1. Sample size: Is the sample size large enough to ensure that the sampling distribution is normal?
2. Randomness: Are the data selected at random such that each data point is independent of the one-another. Is the sample random, representative and non-bias?

1. The Null Hypothesis (H₀): There will be no observed effect for our experiment. The sample result is indeed likely from the population in question and nothing has changed. We will give examples in later sections of how exactly to define the null hypothesis.
2. The Alternate Hypothesis (H_A): There will be an observed effect for our experiment. The sample result not likely from the population in question and something has changed. We will give examples in later sections of how exactly to define the alternative hypothesis.

For Proportions

Let us call the original/true proportion $p_{original}$. There are three possible hypothesis tests we could be performing:

1. Left-tailed test: We are looking to prove that the new proportion is lower than originally stated. Ie: $p < p_{original}$.
2. Right-tailed test: We are looking to prove that the new proportion is higher than originally stated. Ie: $p > p_{original}$.
3. Two-tailed test: We are looking to prove that the new proportion is no longer equal to the originally stated proportion. Ie: $p \neq p_{original}$.

For Means

Let us call the original/true proportion $\mu_{original}$. There are three possible hypothesis tests we could be performing:

1. Left-tailed test: We are looking to prove that the new mean is lower than originally stated. Ie: $\mu < \mu_{original}$.
2. Right-tailed test: We are looking to prove that the new mean is higher than originally stated. Ie: $\mu > \mu_{original}$.
3. Two-tailed test: We are looking to prove that the new mean is no longer equal to the originally stated mean. Ie: $\mu \neq \mu_{original}$.

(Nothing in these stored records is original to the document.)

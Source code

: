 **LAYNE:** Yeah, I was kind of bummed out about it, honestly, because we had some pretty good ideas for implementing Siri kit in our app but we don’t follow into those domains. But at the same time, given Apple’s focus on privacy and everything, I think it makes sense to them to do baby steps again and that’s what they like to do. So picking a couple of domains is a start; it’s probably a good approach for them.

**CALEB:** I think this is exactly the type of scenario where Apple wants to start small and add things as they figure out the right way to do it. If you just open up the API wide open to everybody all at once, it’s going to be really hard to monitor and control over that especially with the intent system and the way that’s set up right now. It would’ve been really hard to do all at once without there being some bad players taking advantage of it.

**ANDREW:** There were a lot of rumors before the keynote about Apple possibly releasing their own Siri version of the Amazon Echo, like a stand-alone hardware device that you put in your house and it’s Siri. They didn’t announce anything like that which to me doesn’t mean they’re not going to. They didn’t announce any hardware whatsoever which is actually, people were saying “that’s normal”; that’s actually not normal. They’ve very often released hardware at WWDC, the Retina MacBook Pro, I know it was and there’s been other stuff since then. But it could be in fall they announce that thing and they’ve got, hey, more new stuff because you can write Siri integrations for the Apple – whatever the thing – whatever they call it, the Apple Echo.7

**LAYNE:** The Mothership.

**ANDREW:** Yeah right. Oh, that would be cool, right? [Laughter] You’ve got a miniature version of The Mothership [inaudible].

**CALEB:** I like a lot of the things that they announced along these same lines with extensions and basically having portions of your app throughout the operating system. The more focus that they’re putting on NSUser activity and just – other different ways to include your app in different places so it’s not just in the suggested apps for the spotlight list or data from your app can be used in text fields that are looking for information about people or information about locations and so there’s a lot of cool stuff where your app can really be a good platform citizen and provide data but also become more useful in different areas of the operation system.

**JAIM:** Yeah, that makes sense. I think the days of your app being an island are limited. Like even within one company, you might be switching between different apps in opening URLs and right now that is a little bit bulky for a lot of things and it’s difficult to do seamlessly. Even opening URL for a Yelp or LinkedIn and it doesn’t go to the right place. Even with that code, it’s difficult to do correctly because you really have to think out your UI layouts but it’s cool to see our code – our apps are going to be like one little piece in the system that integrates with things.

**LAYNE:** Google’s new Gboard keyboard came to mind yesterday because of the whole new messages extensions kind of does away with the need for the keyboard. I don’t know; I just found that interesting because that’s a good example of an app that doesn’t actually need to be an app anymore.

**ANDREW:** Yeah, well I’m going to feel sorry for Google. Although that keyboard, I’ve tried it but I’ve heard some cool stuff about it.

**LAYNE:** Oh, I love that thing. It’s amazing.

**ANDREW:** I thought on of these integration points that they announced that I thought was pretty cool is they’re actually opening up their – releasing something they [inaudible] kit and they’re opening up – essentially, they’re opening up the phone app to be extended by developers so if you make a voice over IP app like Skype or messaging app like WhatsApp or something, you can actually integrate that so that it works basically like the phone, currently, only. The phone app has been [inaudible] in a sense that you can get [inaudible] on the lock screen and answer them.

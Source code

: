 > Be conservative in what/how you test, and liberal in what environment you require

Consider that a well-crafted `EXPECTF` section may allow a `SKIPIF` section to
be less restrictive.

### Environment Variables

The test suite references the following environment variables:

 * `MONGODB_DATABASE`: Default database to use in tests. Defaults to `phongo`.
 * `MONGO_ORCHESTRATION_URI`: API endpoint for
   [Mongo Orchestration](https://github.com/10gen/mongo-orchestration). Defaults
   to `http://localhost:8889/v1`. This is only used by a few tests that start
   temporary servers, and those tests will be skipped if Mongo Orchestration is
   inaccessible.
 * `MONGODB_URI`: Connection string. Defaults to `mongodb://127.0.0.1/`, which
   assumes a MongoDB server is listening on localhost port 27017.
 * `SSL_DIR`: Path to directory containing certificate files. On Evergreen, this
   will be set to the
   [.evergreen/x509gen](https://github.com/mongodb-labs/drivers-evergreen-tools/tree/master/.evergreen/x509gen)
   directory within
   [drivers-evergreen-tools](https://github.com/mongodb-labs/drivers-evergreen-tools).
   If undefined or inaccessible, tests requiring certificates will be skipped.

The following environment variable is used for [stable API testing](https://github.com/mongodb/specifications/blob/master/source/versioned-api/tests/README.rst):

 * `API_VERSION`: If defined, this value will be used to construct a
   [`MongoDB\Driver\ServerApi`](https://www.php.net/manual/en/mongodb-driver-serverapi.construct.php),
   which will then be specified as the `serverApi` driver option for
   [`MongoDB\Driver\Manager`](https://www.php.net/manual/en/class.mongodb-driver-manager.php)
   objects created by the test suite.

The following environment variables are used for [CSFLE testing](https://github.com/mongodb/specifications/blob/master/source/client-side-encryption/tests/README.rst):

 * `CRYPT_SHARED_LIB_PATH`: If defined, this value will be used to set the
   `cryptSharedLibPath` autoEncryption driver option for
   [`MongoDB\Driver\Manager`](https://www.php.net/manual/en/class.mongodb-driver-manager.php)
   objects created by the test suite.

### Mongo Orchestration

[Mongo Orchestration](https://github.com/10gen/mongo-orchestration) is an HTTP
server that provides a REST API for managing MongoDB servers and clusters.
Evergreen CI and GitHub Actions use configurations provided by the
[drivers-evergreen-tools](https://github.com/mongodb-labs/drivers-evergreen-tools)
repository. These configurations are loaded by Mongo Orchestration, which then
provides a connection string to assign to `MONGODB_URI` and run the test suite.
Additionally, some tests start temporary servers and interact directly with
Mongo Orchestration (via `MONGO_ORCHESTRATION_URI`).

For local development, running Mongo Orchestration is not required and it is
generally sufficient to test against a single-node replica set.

The test statistic is a measure of how many standard errors the test statistic (x̄ or p̄) is away from the population parameter (μ or p). The formulae are:

1. For Proportions: $z_{test} = \frac{\bar{p}-p}{\sqrt{\frac{p(1-p)}{n}}}$
2. For Means: $t_{test} = \frac{\bar{x}-\mu}{\frac{s}{\sqrt{n}}}$

The $p$-value is the probability that the test statistic could occur, given that the null hypothesis is true (and that the sample in question originates from the original/true population). There are different formulae depending on whether we have a mean or proportion question and depending on whether we are performing a left, right or two-tailed test.

For Proportions

We will use Excel’s NORM.S.DIST() function to calculate the p-values:

1. Left-tailed test: $p\text{-value}=\text{NORM.S.DIST}(z_{test},\text{TRUE})$
2. Two-tailed test and negative z$_{test}$ score: $p\text{-value}=2\times\text{NORM.S.DIST}(z_{test},\text{TRUE})$
3. Two-tailed test and positive z$_{test}$ score: $p\text{-value}=2\times(1-\text{NORM.S.DIST}(z_{test},\text{TRUE}))$
4. Right-tailed test: $p\text{-value}=1-\text{NORM.S.DIST}(z_{test},\text{TRUE})$

Note: For two-tailed tests, we double the area outside of the z$_{test}$ score to account for the fact that we are interested in either tail (the left or right tail). We double the area beyond the test statistic to account for this.

For Means

We can use Excel’s T.DIST(), T.DIST.2T() and T.DIST.RT() functions to calculate the p-values:

1. Left-tailed test: $p\text{-value}=\text{T.DIST}(t_{test},n-1,\text{TRUE})$
2. Two-tailed test and negative t$_{test}$ score: $p\text{-value}=\text{T.DIST.2T}(-t_{test}, n-1)$
3. Two-tailed test and positive t$_{test}$ score: $p\text{-value}=\text{T.DIST.2T}(t_{test},n-1)$
4. Right-tailed test: $p\text{-value}=\text{T.DIST.RT}(t_{test},n-1)$

Note: When use T.DIST.2T, we must only input a positive t$_{test}$ value. For this reason, if t$_{test}$ is less than zero ($t_{test}<0$), we add a minus (−) sign out front to ‘undo’ the negative value.

We either accept or reject the null hypothesis depending on whether the $p$-value is less than the level of significance (α). We can make a diagram to visualize our decision also. If our sample result (x̄ or p̄) lands in the rejection region on our diagram, we reject H₀.

• Reject H₀ if the test statistic lands in the rejection region or if the $p$-value is less than (<) the level of significance (α).
• Do not reject H₀ if the test statistic does not land in the rejection region or if the $p$-value is more than (>) the level of significance (α).

We restate the question asked in the hypothesis test question. The following is true:

• If we reject H₀: Then there is sufficient evidence to conclude what is stated in the original question (that H_A is true).
• If we do not reject H₀: There is not sufficient evidence to conclude what was stated in the original question (ie: there is not enough to conclude that H_A is true).